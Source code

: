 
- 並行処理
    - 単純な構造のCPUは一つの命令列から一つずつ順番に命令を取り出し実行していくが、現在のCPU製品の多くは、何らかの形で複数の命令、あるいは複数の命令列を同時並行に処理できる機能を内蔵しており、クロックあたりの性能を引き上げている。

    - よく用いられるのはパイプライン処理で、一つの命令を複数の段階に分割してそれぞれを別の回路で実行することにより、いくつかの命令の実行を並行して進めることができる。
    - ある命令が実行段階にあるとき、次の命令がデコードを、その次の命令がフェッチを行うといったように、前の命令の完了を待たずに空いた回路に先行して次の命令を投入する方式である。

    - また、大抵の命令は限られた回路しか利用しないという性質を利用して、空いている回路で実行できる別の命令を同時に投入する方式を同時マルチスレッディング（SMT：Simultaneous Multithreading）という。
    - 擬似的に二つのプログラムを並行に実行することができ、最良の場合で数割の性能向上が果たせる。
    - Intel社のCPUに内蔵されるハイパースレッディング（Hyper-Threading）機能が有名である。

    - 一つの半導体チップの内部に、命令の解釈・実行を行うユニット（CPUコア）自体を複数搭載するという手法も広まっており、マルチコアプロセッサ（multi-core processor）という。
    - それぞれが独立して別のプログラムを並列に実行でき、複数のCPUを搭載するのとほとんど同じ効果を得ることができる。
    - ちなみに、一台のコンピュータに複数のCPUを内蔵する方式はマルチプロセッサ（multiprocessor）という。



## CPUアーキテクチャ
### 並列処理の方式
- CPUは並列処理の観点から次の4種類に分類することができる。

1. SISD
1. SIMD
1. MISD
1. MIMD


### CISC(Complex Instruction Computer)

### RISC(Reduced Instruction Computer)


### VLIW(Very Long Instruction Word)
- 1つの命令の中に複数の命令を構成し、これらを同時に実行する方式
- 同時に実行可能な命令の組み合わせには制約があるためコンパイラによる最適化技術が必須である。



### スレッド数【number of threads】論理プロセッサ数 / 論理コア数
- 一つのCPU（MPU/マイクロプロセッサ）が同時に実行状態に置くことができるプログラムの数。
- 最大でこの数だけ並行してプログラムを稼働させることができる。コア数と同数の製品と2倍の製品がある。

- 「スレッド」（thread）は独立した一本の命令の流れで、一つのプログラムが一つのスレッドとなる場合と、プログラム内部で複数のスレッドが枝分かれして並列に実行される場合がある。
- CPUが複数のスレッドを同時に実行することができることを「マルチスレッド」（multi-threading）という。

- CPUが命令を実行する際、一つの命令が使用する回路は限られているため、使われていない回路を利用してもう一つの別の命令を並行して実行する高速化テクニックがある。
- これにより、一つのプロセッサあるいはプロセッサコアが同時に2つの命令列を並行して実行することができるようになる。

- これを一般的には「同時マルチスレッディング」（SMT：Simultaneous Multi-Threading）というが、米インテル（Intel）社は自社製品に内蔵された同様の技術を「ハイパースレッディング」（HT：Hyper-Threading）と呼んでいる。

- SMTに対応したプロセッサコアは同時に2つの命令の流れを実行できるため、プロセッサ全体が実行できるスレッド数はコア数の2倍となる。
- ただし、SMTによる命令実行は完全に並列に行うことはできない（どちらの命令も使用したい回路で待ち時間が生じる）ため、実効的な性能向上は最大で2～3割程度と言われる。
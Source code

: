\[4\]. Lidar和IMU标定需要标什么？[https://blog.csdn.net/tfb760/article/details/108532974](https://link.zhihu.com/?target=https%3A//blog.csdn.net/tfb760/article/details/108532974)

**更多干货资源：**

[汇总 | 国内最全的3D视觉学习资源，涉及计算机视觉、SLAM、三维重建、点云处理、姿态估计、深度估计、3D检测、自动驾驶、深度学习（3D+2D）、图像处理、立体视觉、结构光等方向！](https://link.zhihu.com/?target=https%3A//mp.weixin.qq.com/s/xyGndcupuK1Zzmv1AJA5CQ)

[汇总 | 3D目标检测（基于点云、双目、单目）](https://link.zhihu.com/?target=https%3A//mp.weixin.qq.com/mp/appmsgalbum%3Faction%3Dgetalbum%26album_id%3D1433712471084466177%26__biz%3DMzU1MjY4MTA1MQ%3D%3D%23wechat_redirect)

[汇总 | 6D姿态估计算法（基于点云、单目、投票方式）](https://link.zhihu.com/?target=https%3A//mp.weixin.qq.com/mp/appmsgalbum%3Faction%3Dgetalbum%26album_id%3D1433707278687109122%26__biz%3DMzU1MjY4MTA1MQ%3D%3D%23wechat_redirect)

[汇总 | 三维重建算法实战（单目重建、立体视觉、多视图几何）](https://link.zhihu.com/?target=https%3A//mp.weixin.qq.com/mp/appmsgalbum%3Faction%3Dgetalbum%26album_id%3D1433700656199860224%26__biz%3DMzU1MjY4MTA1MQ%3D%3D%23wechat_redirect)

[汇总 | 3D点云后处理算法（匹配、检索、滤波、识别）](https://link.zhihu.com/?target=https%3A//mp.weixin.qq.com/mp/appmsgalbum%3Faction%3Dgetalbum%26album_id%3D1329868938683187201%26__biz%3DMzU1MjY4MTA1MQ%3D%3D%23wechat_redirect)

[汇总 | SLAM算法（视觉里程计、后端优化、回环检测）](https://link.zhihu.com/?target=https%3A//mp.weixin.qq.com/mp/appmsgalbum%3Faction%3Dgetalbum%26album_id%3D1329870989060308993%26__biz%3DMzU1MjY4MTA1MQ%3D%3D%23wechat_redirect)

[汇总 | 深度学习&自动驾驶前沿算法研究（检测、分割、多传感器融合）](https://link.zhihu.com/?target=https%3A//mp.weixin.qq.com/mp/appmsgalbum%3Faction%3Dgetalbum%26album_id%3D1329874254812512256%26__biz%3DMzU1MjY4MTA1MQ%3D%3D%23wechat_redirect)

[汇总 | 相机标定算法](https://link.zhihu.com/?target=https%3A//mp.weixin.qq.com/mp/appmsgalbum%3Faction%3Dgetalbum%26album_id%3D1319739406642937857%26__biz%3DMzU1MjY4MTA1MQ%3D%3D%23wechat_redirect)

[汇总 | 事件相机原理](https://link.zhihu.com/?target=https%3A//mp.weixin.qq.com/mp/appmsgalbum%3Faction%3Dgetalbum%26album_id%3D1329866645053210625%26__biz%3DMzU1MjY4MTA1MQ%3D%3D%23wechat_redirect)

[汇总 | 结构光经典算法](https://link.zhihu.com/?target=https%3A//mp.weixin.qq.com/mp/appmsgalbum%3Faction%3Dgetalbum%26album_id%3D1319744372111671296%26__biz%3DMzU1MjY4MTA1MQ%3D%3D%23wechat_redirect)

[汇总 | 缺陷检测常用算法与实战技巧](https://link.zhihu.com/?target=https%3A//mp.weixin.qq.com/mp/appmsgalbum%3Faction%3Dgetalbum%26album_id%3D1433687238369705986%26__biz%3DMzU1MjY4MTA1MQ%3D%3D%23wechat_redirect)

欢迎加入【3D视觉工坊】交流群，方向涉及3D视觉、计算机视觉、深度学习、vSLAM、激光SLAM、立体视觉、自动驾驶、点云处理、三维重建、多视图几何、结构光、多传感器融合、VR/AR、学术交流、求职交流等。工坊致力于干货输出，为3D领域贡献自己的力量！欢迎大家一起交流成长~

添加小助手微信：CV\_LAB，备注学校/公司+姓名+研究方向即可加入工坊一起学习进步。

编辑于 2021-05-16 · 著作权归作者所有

_ _ _

# Aim of the task
Retype every line of the listing exactly as it appears.

# Reply to the exercise
Source code

: 
- 並行処理
    - 単純な構造のCPUは一つの命令列から一つずつ順番に命令を取り出し実行していくが、現在のCPU製品の多くは、何らかの形で複数の命令、あるいは複数の命令列を同時並行に処理できる機能を内蔵しており、クロックあたりの性能を引き上げている。

    - よく用いられるのはパイプライン処理で、一つの命令を複数の段階に分割してそれぞれを別の回路で実行することにより、いくつかの命令の実行を並行して進めることができる。
    - ある命令が実行段階にあるとき、次の命令がデコードを、その次の命令がフェッチを行うといったように、前の命令の完了を待たずに空いた回路に先行して次の命令を投入する方式である。

    - また、大抵の命令は限られた回路しか利用しないという性質を利用して、空いている回路で実行できる別の命令を同時に投入する方式を同時マルチスレッディング（SMT：Simultaneous Multithreading）という。
    - 擬似的に二つのプログラムを並行に実行することができ、最良の場合で数割の性能向上が果たせる。
    - Intel社のCPUに内蔵されるハイパースレッディング（Hyper-Threading）機能が有名である。

    - 一つの半導体チップの内部に、命令の解釈・実行を行うユニット（CPUコア）自体を複数搭載するという手法も広まっており、マルチコアプロセッサ（multi-core processor）という。
    - それぞれが独立して別のプログラムを並列に実行でき、複数のCPUを搭載するのとほとんど同じ効果を得ることができる。
    - ちなみに、一台のコンピュータに複数のCPUを内蔵する方式はマルチプロセッサ（multiprocessor）という。



## CPUアーキテクチャ
### 並列処理の方式
- CPUは並列処理の観点から次の4種類に分類することができる。

1. SISD
1. SIMD
1. MISD
1. MIMD


### CISC(Complex Instruction Computer)

### RISC(Reduced Instruction Computer)


### VLIW(Very Long Instruction Word)
- 1つの命令の中に複数の命令を構成し、これらを同時に実行する方式
- 同時に実行可能な命令の組み合わせには制約があるためコンパイラによる最適化技術が必須である。



### スレッド数【number of threads】論理プロセッサ数 / 論理コア数
- 一つのCPU（MPU/マイクロプロセッサ）が同時に実行状態に置くことができるプログラムの数。
- 最大でこの数だけ並行してプログラムを稼働させることができる。コア数と同数の製品と2倍の製品がある。

- 「スレッド」（thread）は独立した一本の命令の流れで、一つのプログラムが一つのスレッドとなる場合と、プログラム内部で複数のスレッドが枝分かれして並列に実行される場合がある。
- CPUが複数のスレッドを同時に実行することができることを「マルチスレッド」（multi-threading）という。

- CPUが命令を実行する際、一つの命令が使用する回路は限られているため、使われていない回路を利用してもう一つの別の命令を並行して実行する高速化テクニックがある。
- これにより、一つのプロセッサあるいはプロセッサコアが同時に2つの命令列を並行して実行することができるようになる。

- これを一般的には「同時マルチスレッディング」（SMT：Simultaneous Multi-Threading）というが、米インテル（Intel）社は自社製品に内蔵された同様の技術を「ハイパースレッディング」（HT：Hyper-Threading）と呼んでいる。

- SMTに対応したプロセッサコアは同時に2つの命令の流れを実行できるため、プロセッサ全体が実行できるスレッド数はコア数の2倍となる。
- ただし、SMTによる命令実行は完全に並列に行うことはできない（どちらの命令も使用したい回路で待ち時間が生じる）ため、実効的な性能向上は最大で2～3割程度と言われる。
Source code

:\[4\]. Lidar和IMU标定需要标什么？[https://blog.csdn.net/tfb760/article/details/108532974](https://link.zhihu.com/?target=https%3A//blog.csdn.net/tfb760/article/details/108532974)

**更多干货资源：**

[汇总 | 国内最全的3D视觉学习资源，涉及计算机视觉、SLAM、三维重建、点云处理、姿态估计、深度估计、3D检测、自动驾驶、深度学习（3D+2D）、图像处理、立体视觉、结构光等方向！](https://link.zhihu.com/?target=https%3A//mp.weixin.qq.com/s/xyGndcupuK1Zzmv1AJA5CQ)

[汇总 | 3D目标检测（基于点云、双目、单目）](https://link.zhihu.com/?target=https%3A//mp.weixin.qq.com/mp/appmsgalbum%3Faction%3Dgetalbum%26album_id%3D1433712471084466177%26__biz%3DMzU1MjY4MTA1MQ%3D%3D%23wechat_redirect)

[汇总 | 6D姿态估计算法（基于点云、单目、投票方式）](https://link.zhihu.com/?target=https%3A//mp.weixin.qq.com/mp/appmsgalbum%3Faction%3Dgetalbum%26album_id%3D1433707278687109122%26__biz%3DMzU1MjY4MTA1MQ%3D%3D%23wechat_redirect)

[汇总 | 三维重建算法实战（单目重建、立体视觉、多视图几何）](https://link.zhihu.com/?target=https%3A//mp.weixin.qq.com/mp/appmsgalbum%3Faction%3Dgetalbum%26album_id%3D1433700656199860224%26__biz%3DMzU1MjY4MTA1MQ%3D%3D%23wechat_redirect)

[汇总 | 3D点云后处理算法（匹配、检索、滤波、识别）](https://link.zhihu.com/?target=https%3A//mp.weixin.qq.com/mp/appmsgalbum%3Faction%3Dgetalbum%26album_id%3D1329868938683187201%26__biz%3DMzU1MjY4MTA1MQ%3D%3D%23wechat_redirect)

[汇总 | SLAM算法（视觉里程计、后端优化、回环检测）](https://link.zhihu.com/?target=https%3A//mp.weixin.qq.com/mp/appmsgalbum%3Faction%3Dgetalbum%26album_id%3D1329870989060308993%26__biz%3DMzU1MjY4MTA1MQ%3D%3D%23wechat_redirect)

[汇总 | 深度学习&自动驾驶前沿算法研究（检测、分割、多传感器融合）](https://link.zhihu.com/?target=https%3A//mp.weixin.qq.com/mp/appmsgalbum%3Faction%3Dgetalbum%26album_id%3D1329874254812512256%26__biz%3DMzU1MjY4MTA1MQ%3D%3D%23wechat_redirect)

[汇总 | 相机标定算法](https://link.zhihu.com/?target=https%3A//mp.weixin.qq.com/mp/appmsgalbum%3Faction%3Dgetalbum%26album_id%3D1319739406642937857%26__biz%3DMzU1MjY4MTA1MQ%3D%3D%23wechat_redirect)

[汇总 | 事件相机原理](https://link.zhihu.com/?target=https%3A//mp.weixin.qq.com/mp/appmsgalbum%3Faction%3Dgetalbum%26album_id%3D1329866645053210625%26__biz%3DMzU1MjY4MTA1MQ%3D%3D%23wechat_redirect)

[汇总 | 结构光经典算法](https://link.zhihu.com/?target=https%3A//mp.weixin.qq.com/mp/appmsgalbum%3Faction%3Dgetalbum%26album_id%3D1319744372111671296%26__biz%3DMzU1MjY4MTA1MQ%3D%3D%23wechat_redirect)

[汇总 | 缺陷检测常用算法与实战技巧](https://link.zhihu.com/?target=https%3A//mp.weixin.qq.com/mp/appmsgalbum%3Faction%3Dgetalbum%26album_id%3D1433687238369705986%26__biz%3DMzU1MjY4MTA1MQ%3D%3D%23wechat_redirect)

欢迎加入【3D视觉工坊】交流群，方向涉及3D视觉、计算机视觉、深度学习、vSLAM、激光SLAM、立体视觉、自动驾驶、点云处理、三维重建、多视图几何、结构光、多传感器融合、VR/AR、学术交流、求职交流等。工坊致力于干货输出，为3D领域贡献自己的力量！欢迎大家一起交流成长~

添加小助手微信：CV\_LAB，备注学校/公司+姓名+研究方向即可加入工坊一起学习进步。

编辑于 2021-05-16 · 著作权归作者所有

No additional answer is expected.